13-3. Re-estimate the basic Reed frog varying intercept model, but now using a Cauchy distribution in place of the Gaussian distribution for the varying intercepts. That is, fit this model: \[\begin{align} s_i ∼ Binomial(n_i, p_i) \\ logit(p_i) = α_{tank[i]} \\ α_{tank} ∼ Cauchy(α, σ) \\ α ∼ Normal(0, 1) \\ σ ∼ Exponential(1) \\ \end{align}\]

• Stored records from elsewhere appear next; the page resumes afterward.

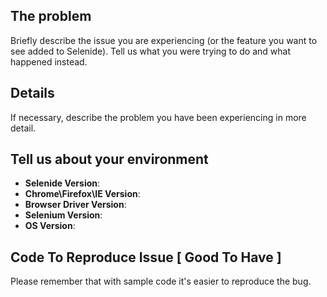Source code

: <!--
    This template is for issue report\feature request. 
    If you have any questions, please stop by our chatroom: https://gitter.im/codeborne/selenide
    Note that leaving sections blank will make it difficult for us to troubleshoot, and we may have to close the issue.
-->
## The problem
Briefly describe the issue you are experiencing (or the feature you want to see added to Selenide).
Tell us what you were trying to do and what happened instead. 

## Details
If necessary, describe the problem you have been experiencing in more detail.

## Tell us about your environment
* **Selenide Version**: 
* **Chrome\Firefox\IE Version**: 
* **Browser Driver Version**: 
* **Selenium Version**: 
* **OS Version**: 

## Code To Reproduce Issue [ Good To Have ]
Please remember that with sample code it's easier to reproduce the bug.
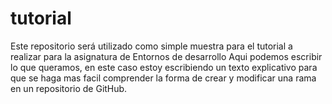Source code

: # tutorial
Este repositorio será utilizado como simple muestra para el tutorial a realizar para la asignatura de Entornos de desarrollo
Aqui podemos escribir lo que queramos, en este caso estoy escribiendo un texto explicativo para que se haga mas facil comprender la forma de crear y modificar una rama en un repositorio de GitHub.
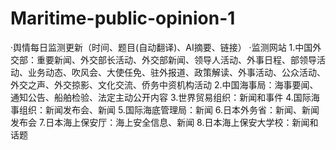 # Maritime-public-opinion-1
·舆情每日监测更新（时间、题目(自动翻译)、AI摘要、链接）
·监测网站
   1.中国外交部：重要新闻、外交部长活动、外交部新闻、领导人活动、外事日程、部领导活动、业务动态、吹风会、大使任免、驻外报道、政策解读、外事活动、公众活动、外交之声、外交掠影、文化交流、侨务中资机构活动
   2.中国海事局：海事要闻、通知公告、船舶检验、法定主动公开内容
   3.世界贸易组织：新闻和事件
   4.国际海事组织：新闻发布会、新闻
   5.国际海底管理局：新闻
   6.日本外务省：新闻、新闻发布会
   7.日本海上保安厅：海上安全信息、新闻
   8.日本海上保安大学校：新闻和话题
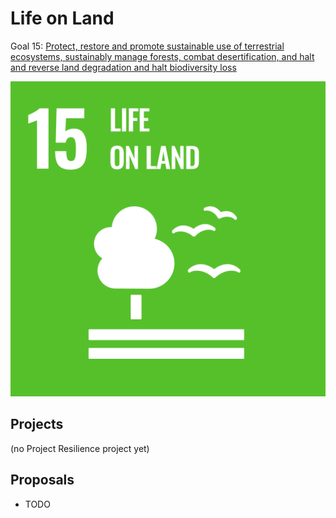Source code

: # Life on Land

Goal 15: [Protect, restore and promote sustainable use of terrestrial ecosystems, sustainably manage forests, combat desertification, and halt and reverse land degradation and halt biodiversity loss](https://sdgs.un.org/goals/goal15)

[![Goal 15](../images/sdgs/E-WEB-Goal-15.png)](https://sdgs.un.org/goals/goal15)

## Projects

(no Project Resilience project yet)

## Proposals

- TODO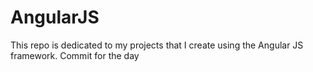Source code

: # AngularJS

This repo is dedicated to my projects that I create using the Angular JS framework. Commit for the day

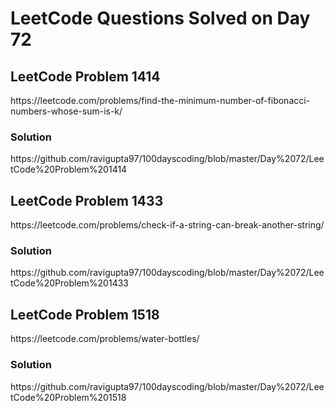 # LeetCode Questions Solved on Day 72

<h2>LeetCode Problem 1414</h2>  https://leetcode.com/problems/find-the-minimum-number-of-fibonacci-numbers-whose-sum-is-k/
<h3>Solution</h3>  https://github.com/ravigupta97/100dayscoding/blob/master/Day%2072/LeetCode%20Problem%201414

<h2>LeetCode Problem 1433</h2>  https://leetcode.com/problems/check-if-a-string-can-break-another-string/
<h3>Solution</h3>  https://github.com/ravigupta97/100dayscoding/blob/master/Day%2072/LeetCode%20Problem%201433

<h2>LeetCode Problem 1518</h2>  https://leetcode.com/problems/water-bottles/
<h3>Solution</h3>  https://github.com/ravigupta97/100dayscoding/blob/master/Day%2072/LeetCode%20Problem%201518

(You are likely to see many divergent transitions for this model. Can you figure out why? Can you fix them?) Plot and compare the posterior means of the intercepts, αtank, to the posterior means produced in the chapter, using the customary Gaussian prior. Can you explain the pattern of differences? Take note of any change in the mean α as well.

# Tank-only, Cauchy distribution
msT_c <- ulam(
  alist(
    S ~ dbinom(D, p),
    logit(p) <- a[T],
    a[T] ~ dcauchy(a_bar, sigma),
    a_bar ~ dnorm(0, 1.5),
    sigma ~ dexp(1)
  
  ), data=dat, chains=4, cores = 4, log_lik=TRUE, iter = 2e3)

# extract posterior estimands
aT <- apply(extract.samples(msT)$a, 2, mean)
aTC <- apply(extract.samples(msT_c)$a, 2, mean)

# compare intercept of Tank (Gaussian VS Cauchy)
plot(aT, aTC,
  pch = 16, col = rangi2,
  xlab = "Intercept (Gaussian prior)", ylab = "Intercept (Cauchy prior)"
)
abline(a = 0, b = 1, lty = 2)

# At higher level of αtank value, we see a higher divergent values between the Cauchy Prior and Gaussian Prior, with αtank values for Cauchy Prior being much higher than the Gaussian prior. This because Cauchy distribution has a much longer tail than the Gaussian prior. At normal αtank value, we see that the point falls on the straight line, which means that they are not divergent.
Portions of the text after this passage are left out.